Зачем нам все это показывают? Вернее, зачем чьи-то спецслужбы так долго наблюдают жизнь обслуживающего персонала? Но должны же рядовые работники «вечного сыска» как-то развлекаться, попутно вроде бы проводя рекогносцировку интерьеров или ища открытое окно. Там, в подсобной комнате идет какая-то своя жизнь, недосягаемая полностью для подслушивающих наблюдателей, и оттого чем-то весьма притягательная. Внешняя привлекательность горничной не столько мотивирует интерес невидимых работников разведки, сколько воплощает магнетизм удаленного объекта, ведущего свою, пускай весьма рутинную деятельность. Есть что-то очень человеческое, психологически убедительное в работе этого пункта слежения, не показанного нам, но словно используемого киноглазом, тоже тайно. Чувствуется чья-то усталость от чужих очень больших политических игр. И чья-то привычка смотреть на все то, что не предназначено для стороннего наблюдения и, возможно, не представляет для политики никакого интереса, но просто попадает в зону технических возможностей спецслужб…
Здесь «Семнадцать мгновений…» передают формирование инерции, привычки, даже психологической потребности в регулярном погружении в чужую жизнь, в визуальном доступе к чужой территории. В фильме начала 1970-х уловлены те аспекты «политического бессознательного», которые в эру тотальной компьютеризации и интернета приведут к делу Сноудена и к фильму о нем. По картине Оливера Стоуна, лояльность родному государству окончательно испаряется у Сноудена именно при обнаружении гигантских, не мотивированных ничем масштабов визуального контроля, по сути, подсматривания американскими спецслужбами за приватной жизнью американских граждан [249]. Что предшествовало подобной ситуации, как формируются подобные комплексы вседозволенности спецслужб, показывают «Семнадцать мгновений…»

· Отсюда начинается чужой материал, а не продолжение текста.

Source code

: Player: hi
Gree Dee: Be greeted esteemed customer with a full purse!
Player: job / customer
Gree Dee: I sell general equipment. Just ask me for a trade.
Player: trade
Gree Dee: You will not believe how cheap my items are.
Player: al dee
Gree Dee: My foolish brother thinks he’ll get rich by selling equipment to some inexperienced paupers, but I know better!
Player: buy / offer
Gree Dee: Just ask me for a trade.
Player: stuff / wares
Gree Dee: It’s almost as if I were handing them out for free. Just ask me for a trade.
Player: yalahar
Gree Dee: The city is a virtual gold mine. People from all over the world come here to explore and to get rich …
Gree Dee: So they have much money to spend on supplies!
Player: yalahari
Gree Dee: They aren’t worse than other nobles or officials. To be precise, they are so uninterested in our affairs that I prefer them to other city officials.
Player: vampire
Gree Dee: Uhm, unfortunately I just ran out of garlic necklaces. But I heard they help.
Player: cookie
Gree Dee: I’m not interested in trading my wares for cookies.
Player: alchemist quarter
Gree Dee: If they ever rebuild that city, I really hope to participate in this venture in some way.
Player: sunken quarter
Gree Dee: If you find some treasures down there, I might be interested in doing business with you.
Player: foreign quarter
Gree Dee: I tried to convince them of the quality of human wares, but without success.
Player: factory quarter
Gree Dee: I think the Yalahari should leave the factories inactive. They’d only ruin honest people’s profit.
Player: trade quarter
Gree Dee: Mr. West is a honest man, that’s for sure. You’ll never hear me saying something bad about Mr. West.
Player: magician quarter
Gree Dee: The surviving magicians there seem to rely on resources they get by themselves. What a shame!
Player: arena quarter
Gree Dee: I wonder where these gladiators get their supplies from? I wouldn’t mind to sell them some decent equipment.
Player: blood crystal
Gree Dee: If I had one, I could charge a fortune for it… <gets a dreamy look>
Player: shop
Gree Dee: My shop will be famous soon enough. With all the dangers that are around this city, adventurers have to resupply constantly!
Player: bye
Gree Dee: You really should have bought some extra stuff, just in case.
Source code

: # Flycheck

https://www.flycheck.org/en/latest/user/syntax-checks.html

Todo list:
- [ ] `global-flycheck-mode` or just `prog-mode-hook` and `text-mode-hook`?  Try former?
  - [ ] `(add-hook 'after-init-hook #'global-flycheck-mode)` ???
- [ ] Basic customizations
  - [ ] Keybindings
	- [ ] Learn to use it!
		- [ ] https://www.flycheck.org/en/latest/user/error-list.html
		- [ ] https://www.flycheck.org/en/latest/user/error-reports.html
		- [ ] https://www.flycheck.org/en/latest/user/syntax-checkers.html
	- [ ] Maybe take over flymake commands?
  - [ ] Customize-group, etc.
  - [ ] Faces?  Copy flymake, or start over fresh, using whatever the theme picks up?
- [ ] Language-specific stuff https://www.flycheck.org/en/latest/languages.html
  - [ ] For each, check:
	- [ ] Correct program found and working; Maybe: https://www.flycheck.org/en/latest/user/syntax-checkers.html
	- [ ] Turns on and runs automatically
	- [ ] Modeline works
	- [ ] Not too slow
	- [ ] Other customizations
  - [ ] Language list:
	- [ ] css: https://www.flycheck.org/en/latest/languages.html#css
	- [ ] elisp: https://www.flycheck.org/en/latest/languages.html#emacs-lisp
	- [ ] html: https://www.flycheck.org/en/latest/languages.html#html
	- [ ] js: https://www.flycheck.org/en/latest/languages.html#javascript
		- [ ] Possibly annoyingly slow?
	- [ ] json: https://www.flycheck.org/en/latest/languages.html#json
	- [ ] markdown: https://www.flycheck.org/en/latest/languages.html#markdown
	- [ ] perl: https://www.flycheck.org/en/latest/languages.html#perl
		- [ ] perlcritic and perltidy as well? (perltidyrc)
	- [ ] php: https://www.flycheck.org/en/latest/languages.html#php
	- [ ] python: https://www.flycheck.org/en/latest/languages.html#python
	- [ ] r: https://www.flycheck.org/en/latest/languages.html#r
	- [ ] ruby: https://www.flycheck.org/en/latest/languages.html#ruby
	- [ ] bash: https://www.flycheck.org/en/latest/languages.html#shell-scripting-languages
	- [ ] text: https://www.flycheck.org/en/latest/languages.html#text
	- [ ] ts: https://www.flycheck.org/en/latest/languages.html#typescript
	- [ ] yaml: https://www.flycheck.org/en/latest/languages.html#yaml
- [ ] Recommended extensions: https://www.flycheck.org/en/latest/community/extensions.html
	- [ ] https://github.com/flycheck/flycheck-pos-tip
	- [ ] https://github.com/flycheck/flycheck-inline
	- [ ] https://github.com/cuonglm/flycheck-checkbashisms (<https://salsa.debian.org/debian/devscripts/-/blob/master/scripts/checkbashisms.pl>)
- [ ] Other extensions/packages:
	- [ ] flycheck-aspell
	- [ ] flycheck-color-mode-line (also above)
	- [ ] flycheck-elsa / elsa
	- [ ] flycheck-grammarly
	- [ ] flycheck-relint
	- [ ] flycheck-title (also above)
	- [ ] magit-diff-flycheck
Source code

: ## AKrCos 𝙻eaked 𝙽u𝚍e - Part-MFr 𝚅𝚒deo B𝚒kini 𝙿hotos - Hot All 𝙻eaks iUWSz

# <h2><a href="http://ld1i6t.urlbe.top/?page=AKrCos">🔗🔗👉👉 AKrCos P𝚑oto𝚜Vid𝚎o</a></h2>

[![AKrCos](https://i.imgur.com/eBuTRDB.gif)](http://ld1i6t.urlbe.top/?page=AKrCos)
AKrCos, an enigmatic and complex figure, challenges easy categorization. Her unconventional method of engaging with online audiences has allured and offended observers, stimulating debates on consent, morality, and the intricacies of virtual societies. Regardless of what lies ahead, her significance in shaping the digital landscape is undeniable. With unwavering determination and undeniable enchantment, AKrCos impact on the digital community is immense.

Но какое отношение все это имеет к Штирлицу? Самое прямое, поскольку в мире, живущем по законам разведки и сыска, нельзя оказаться вообще вне процессов слежения. Штирлиц часть этого мира. Он неоднократно становится объектом наблюдения, ведет себя именно с расчетом на ведущееся подслушивание и возможный зрительный контроль.
И он же – субъект подсматривания не ради политических целей, а ради самого себя.
Одна из главных сцен фильма, в третьей серии, – свидание с женой в кабачке «Elefant». Оно начинается как подсматривание Штирлица за своей собственной жизнью и как исключительно зрительный контакт с женой – встреча, которая не должна привлекать внимание, не имеет права быть запоминающейся для окружающих. «Штирлиц часто заходил в этот подвальчик под названием „Elefant“. Он, наверно, уже сам не помнил, почему так случилось. Это было десять лет назад. Ему предстояла Испания. Он не знал этого. Но московское командование, зная об этом, устроило ему здесь, в этом кабачке, встречу с женой», – начинает историю закадровый голос. Сцена свидания подается, стало быть, как воспоминание, даже не очень понятно, кому принадлежащее. Скорее, это память автора о полузабытом и погребенном в недрах сознания Штирлица мучительном и прекрасном моменте.
«Семнадцать мгновений весны» (1973), реж. Татьяна Лиознова
Пока этот момент транслируется, Штирлиц, судя по всему, подключается к авторской рефлексии. И, вернувшись мыслями в настоящее, мрачно смотрит на Габи (Светлана Светличная), которая тоже сидит в кабачке и строчит на машинке профашисткую оптимистичную статью, «свою чудную статейку», как сказала бы фрау Заурих. Габи красива, и даже чем-то похожа на жену Штирлица, а главное – она сидит удобно для наблюдения. Но она не та женщина, на которую Штирлиц хочет смотреть и которая ему нужна. Потому его взгляд жесток и почти зол. А подойдя к Габи, герой почти теряет самообладание и довольно грубо отвечает на предложение поиграть в шахматы вместо ушедшей фрау Заурих: «Габи, как шахматный партнер вы меня не интересуете». Если считать, что самообладание есть главное человеческое кредо Штирлица, именно тут происходит «почти провал».
Невозможно раз в десять лет украдкой созерцать часть своей собственной жизни, которая фактически уже давно существует отдельно и недосягаемо. Десять лет назад собственная приватность стала для Штирлица потайным зрелищем посреди многолюдного гама кабака. Привычка смотреть на чужую приватность потаенно, незаметно – как и на свою приватность – уже вошла в психологию героя.